Activity: Pick every line from the data below that contains the string "move" and copy it.

Pictures paired with source code
"""

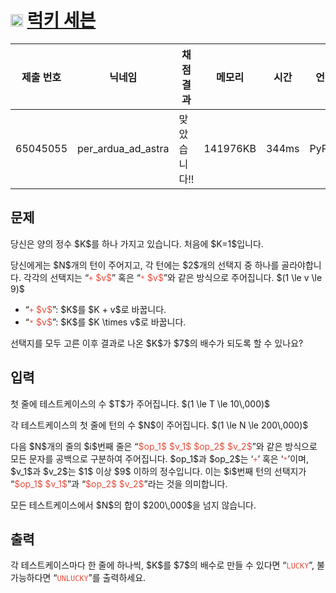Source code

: # <img width="20px"  src="https://d2gd6pc034wcta.cloudfront.net/tier/11.svg" class="solvedac-tier"> [럭키 세븐](https://www.acmicpc.net/problem/28706) 

| 제출 번호 | 닉네임 | 채점 결과 | 메모리 | 시간 | 언어 | 코드 길이 |
|---|---|---|---|---|---|---|
|65045055|per_ardua_ad_astra|맞았습니다!! |141976KB|344ms|PyPy3|485B|

## 문제
<p>당신은 양의 정수 $K$를 하나 가지고 있습니다. 처음에 $K=1$입니다.</p>

<p>당신에게는 $N$개의 턴이 주어지고, 각 턴에는 $2$개의 선택지 중 하나를 골라야합니다. 각각의 선택지는 “<span style="color:#e74c3c;"><code>+</code> $v$</span>” 혹은 “<span style="color:#e74c3c;"><code>*</code> $v$</span>”와 같은 방식으로 주어집니다. $(1 \le v \le 9)$</p>

<ul>
	<li>“<span style="color:#e74c3c;"><code>+</code> $v$</span>”: $K$를 $K + v$로 바꿉니다.</li>
	<li>“<span style="color:#e74c3c;"><code>*</code> $v$</span>”: $K$를 $K \times v$로 바꿉니다.</li>
</ul>

<p>선택지를 모두 고른 이후 결과로 나온 $K$가 $7$의 배수가 되도록 할 수 있나요?</p>

## 입력
<p>첫 줄에 테스트케이스의 수 $T$가 주어집니다. $(1 \le T \le 10\,000)$</p>

<p>각 테스트케이스의 첫 줄에 턴의 수 $N$이 주어집니다. $(1 \le N \le 200\,000)$</p>

<p>다음 $N$개의 줄의 $i$번째 줄은 “<span style="color:#e74c3c;">$op_1$ $v_1$ $op_2$ $v_2$</span>”와 같은 방식으로 모든 문자를 공백으로 구분하여 주어집니다. $op_1$과 $op_2$는 ‘<span style="color:#e74c3c;"><code>+</code></span>’ 혹은 ‘<span style="color:#e74c3c;"><code>*</code></span>’이며, $v_1$과 $v_2$는 $1$ 이상 $9$ 이하의 정수입니다. 이는 $i$번째 턴의 선택지가 “<span style="color:#e74c3c;">$op_1$ $v_1$</span>”과 “<span style="color:#e74c3c;">$op_2$ $v_2$</span>”라는 것을 의미합니다.</p>

<p>모든 테스트케이스에서 $N$의 합이 $200\,000$을 넘지 않습니다.</p>

## 출력
<p>각 테스트케이스마다 한 줄에 하나씩, $K$를 $7$의 배수로 만들 수 있다면 “<span style="color:#e74c3c;"><code>LUCKY</code></span>”, 불가능하다면 “<span style="color:#e74c3c;"><code>UNLUCKY</code></span>”를 출력하세요.</p>

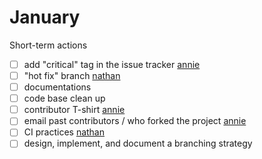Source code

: # January

Short-term actions

* [ ] add "critical" tag in the issue tracker [annie](https://app.gitbook.com/u/qoQRIIZL5Deho0MNu0F3QpwsZF72 "mention")
* [ ] "hot fix" branch [nathan](https://app.gitbook.com/u/HstpM3YrioTmnraZh6WT3tPRAN63 "mention")
* [ ] documentations
* [ ] code base clean up
* [ ] contributor T-shirt [annie](https://app.gitbook.com/u/qoQRIIZL5Deho0MNu0F3QpwsZF72 "mention")
* [ ] email past contributors / who forked the project [annie](https://app.gitbook.com/u/qoQRIIZL5Deho0MNu0F3QpwsZF72 "mention")
* [ ] CI practices [nathan](https://app.gitbook.com/u/HstpM3YrioTmnraZh6WT3tPRAN63 "mention")
* [ ] design, implement, and document a branching strategy
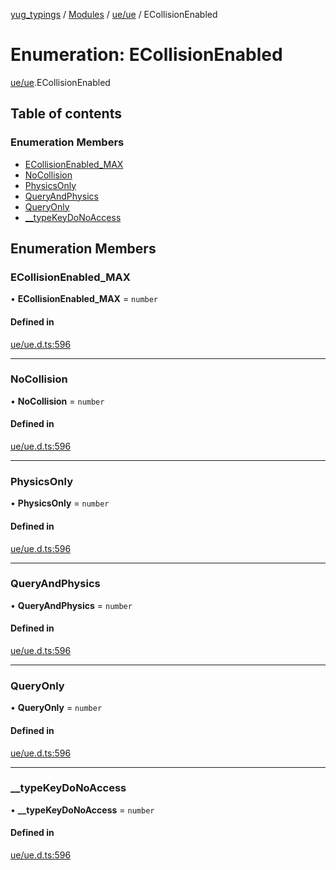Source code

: [yug_typings](../README.md) / [Modules](../modules.md) / [ue/ue](../modules/ue_ue.md) / ECollisionEnabled

# Enumeration: ECollisionEnabled

[ue/ue](../modules/ue_ue.md).ECollisionEnabled

## Table of contents

### Enumeration Members

- [ECollisionEnabled\_MAX](ue_ue.ECollisionEnabled.md#ecollisionenabled_max)
- [NoCollision](ue_ue.ECollisionEnabled.md#nocollision)
- [PhysicsOnly](ue_ue.ECollisionEnabled.md#physicsonly)
- [QueryAndPhysics](ue_ue.ECollisionEnabled.md#queryandphysics)
- [QueryOnly](ue_ue.ECollisionEnabled.md#queryonly)
- [\_\_typeKeyDoNoAccess](ue_ue.ECollisionEnabled.md#__typekeydonoaccess)

## Enumeration Members

### ECollisionEnabled\_MAX

• **ECollisionEnabled\_MAX** = `number`

#### Defined in

[ue/ue.d.ts:596](https://github.com/YugMetaverse/yug_typings/blob/25cad34/ue/ue.d.ts#L596)

___

### NoCollision

• **NoCollision** = `number`

#### Defined in

[ue/ue.d.ts:596](https://github.com/YugMetaverse/yug_typings/blob/25cad34/ue/ue.d.ts#L596)

___

### PhysicsOnly

• **PhysicsOnly** = `number`

#### Defined in

[ue/ue.d.ts:596](https://github.com/YugMetaverse/yug_typings/blob/25cad34/ue/ue.d.ts#L596)

___

### QueryAndPhysics

• **QueryAndPhysics** = `number`

#### Defined in

[ue/ue.d.ts:596](https://github.com/YugMetaverse/yug_typings/blob/25cad34/ue/ue.d.ts#L596)

___

### QueryOnly

• **QueryOnly** = `number`

#### Defined in

[ue/ue.d.ts:596](https://github.com/YugMetaverse/yug_typings/blob/25cad34/ue/ue.d.ts#L596)

___

### \_\_typeKeyDoNoAccess

• **\_\_typeKeyDoNoAccess** = `number`

#### Defined in

[ue/ue.d.ts:596](https://github.com/YugMetaverse/yug_typings/blob/25cad34/ue/ue.d.ts#L596)
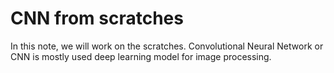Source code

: # CNN from scratches 
In this note, we will work on the scratches.
Convolutional Neural Network or CNN is mostly used deep learning model for image processing.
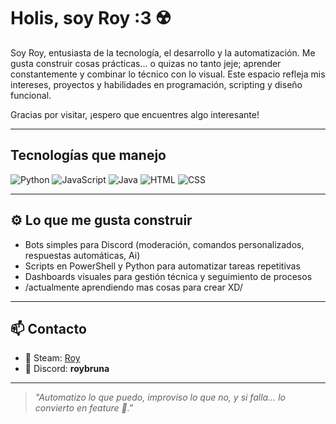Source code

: <!-- README.md -->

#  Holis, soy Roy :3 ☢️

Soy Roy, entusiasta de la tecnología, el desarrollo y la automatización. Me gusta construir cosas prácticas... o quizas no tanto jeje; aprender constantemente y combinar lo técnico con lo visual. Este espacio refleja mis intereses, proyectos y habilidades en programación, scripting y diseño funcional.

Gracias por visitar, ¡espero que encuentres algo interesante!

---

##  Tecnologías que manejo

![Python](https://img.shields.io/badge/Python-3776AB?style=for-the-badge&logo=python&logoColor=white)
![JavaScript](https://img.shields.io/badge/JavaScript-F7DF1E?style=for-the-badge&logo=javascript&logoColor=black)
![Java](https://img.shields.io/badge/Java-007396?style=for-the-badge&logo=java&logoColor=white)
![HTML](https://img.shields.io/badge/HTML5-E34F26?style=for-the-badge&logo=html5&logoColor=white)
![CSS](https://img.shields.io/badge/CSS3-1572B6?style=for-the-badge&logo=css3&logoColor=white)

---

## ⚙️ Lo que me gusta construir

- Bots simples para Discord (moderación, comandos personalizados, respuestas automáticas, Ai)
- Scripts en PowerShell y Python para automatizar tareas repetitivas
- Dashboards visuales para gestión técnica y seguimiento de procesos
- /actualmente aprendiendo mas cosas para crear XD/

---

## 📫 Contacto

- 🐉 Steam: [Roy](https://steamcommunity.com/profiles/76561199171241021/)
- 💬 Discord: **roybruna**

---

> *"Automatizo lo que puedo, improviso lo que no, y si falla… lo convierto en feature 🤙."*

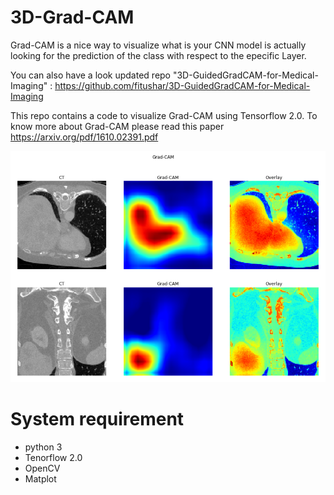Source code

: # 3D-Grad-CAM
Grad-CAM is a nice way to visualize what is your CNN model is actually looking for the prediction of the class with respect to the epecific Layer.

You can also have a look updated repo "3D-GuidedGradCAM-for-Medical-Imaging" : https://github.com/fitushar/3D-GuidedGradCAM-for-Medical-Imaging

This repo contains a code to visualize Grad-CAM using Tensorflow 2.0. To know more about Grad-CAM please read this paper https://arxiv.org/pdf/1610.02391.pdf

![GradCAM](https://github.com/fitushar/3D-Grad-CAM/blob/master/Figure/Grad-CAM.png)

# System requirement
- python 3
- Tenorflow 2.0
- OpenCV
- Matplot
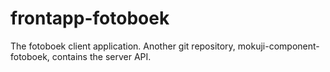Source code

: frontapp-fotoboek
=================

The fotoboek client application. Another git repository, mokuji-component-fotoboek, contains the server API.
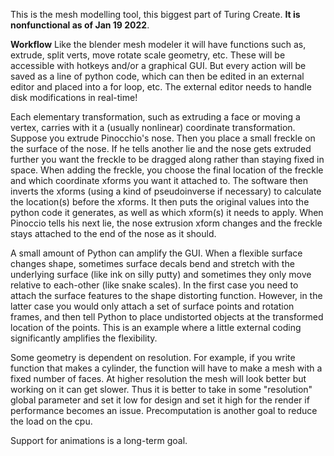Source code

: This is the mesh modelling tool, this biggest part of Turing Create. **It is nonfunctional as of Jan 19 2022**.

**Workflow**
Like the blender mesh modeler it will have functions such as, extrude, split verts, move rotate scale geometry, etc. These will be accessible with hotkeys and/or a graphical GUI. But every action will be saved as a line of python code, which can then be edited in an external editor and placed into a for loop, etc. The external editor needs to handle disk modifications in real-time!

Each elementary transformation, such as extruding a face or moving a vertex, carries with it a (usually nonlinear) coordinate transformation. Suppose you extrude Pinocchio's nose. Then you place a small freckle on the surface of the nose. If he tells another lie and the nose gets extruded further you want the freckle to be dragged along rather than staying fixed in space. When adding the freckle, you choose the final location of the freckle and which coordinate xforms you want it attached to. The software then inverts the xforms (using a kind of pseudoinverse if necessary) to calculate the location(s) before the xforms. It then puts the original values into the python code it generates, as well as which xform(s) it needs to apply. When Pinoccio tells his next lie, the nose extrusion xform changes and the freckle stays attached to the end of the nose as it should.

A small amount of Python can amplify the GUI. When a flexible surface changes shape, sometimes surface decals bend and stretch with the underlying surface (like ink on silly putty) and sometimes they only move relative to each-other (like snake scales). In the first case you need to attach the surface features to the shape distorting function. However, in the latter case you would only attach a set of surface points and rotation frames, and then tell Python to place undistorted objects at the transformed location of the points. This is an example where a little external coding significantly amplifies the flexibility.

Some geometry is dependent on resolution. For example, if you write function that makes a cylinder, the function will have to make a mesh with a fixed number of faces. At higher resolution the mesh will look better but working on it can get slower. Thus it is better to take in some "resolution" global parameter and set it low for design and set it high for the render if performance becomes an issue. Precomputation is another goal to reduce the load on the cpu.

Support for animations is a long-term goal.
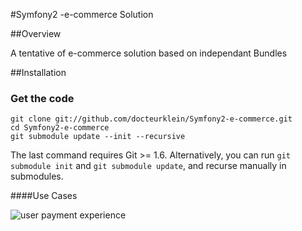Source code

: #Symfony2 -e-commerce Solution


##Overview

A tentative of e-commerce solution based on independant Bundles



##Installation

### Get the code

    git clone git://github.com/docteurklein/Symfony2-e-commerce.git
    cd Symfony2-e-commerce
    git submodule update --init --recursive

The last command requires Git >= 1.6. Alternatively, you can run `git submodule init` and `git submodule update`, and recurse manually in submodules.



####Use Cases


![user payment experience](http://ks358168.kimsufi.com/user_payment_experience.png)

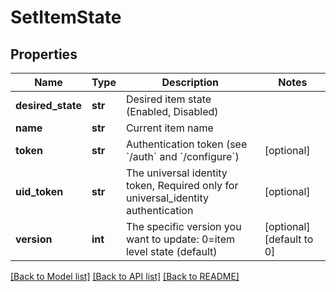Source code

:# SetItemState

## Properties
Name | Type | Description | Notes
------------ | ------------- | ------------- | -------------
**desired_state** | **str** | Desired item state (Enabled, Disabled) | 
**name** | **str** | Current item name | 
**token** | **str** | Authentication token (see &#x60;/auth&#x60; and &#x60;/configure&#x60;) | [optional] 
**uid_token** | **str** | The universal identity token, Required only for universal_identity authentication | [optional] 
**version** | **int** | The specific version you want to update: 0&#x3D;item level state (default) | [optional] [default to 0]

[[Back to Model list]](../README.md#documentation-for-models) [[Back to API list]](../README.md#documentation-for-api-endpoints) [[Back to README]](../README.md)


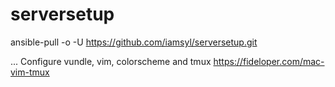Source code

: # serversetup

ansible-pull -o -U https://github.com/iamsyl/serversetup.git

... Configure vundle, vim, colorscheme and tmux 
https://fideloper.com/mac-vim-tmux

"""

Your solution:
Like the blender mesh modeler it will have functions such as, extrude, split verts, move rotate scale geometry, etc. These will be accessible with hotkeys and/or a graphical GUI. But every action will be saved as a line of python code, which can then be edited in an external editor and placed into a for loop, etc. The external editor needs to handle disk modifications in real-time!
A small amount of Python can amplify the GUI. When a flexible surface changes shape, sometimes surface decals bend and stretch with the underlying surface (like ink on silly putty) and sometimes they only move relative to each-other (like snake scales). In the first case you need to attach the surface features to the shape distorting function. However, in the latter case you would only attach a set of surface points and rotation frames, and then tell Python to place undistorted objects at the transformed location of the points. This is an example where a little external coding significantly amplifies the flexibility.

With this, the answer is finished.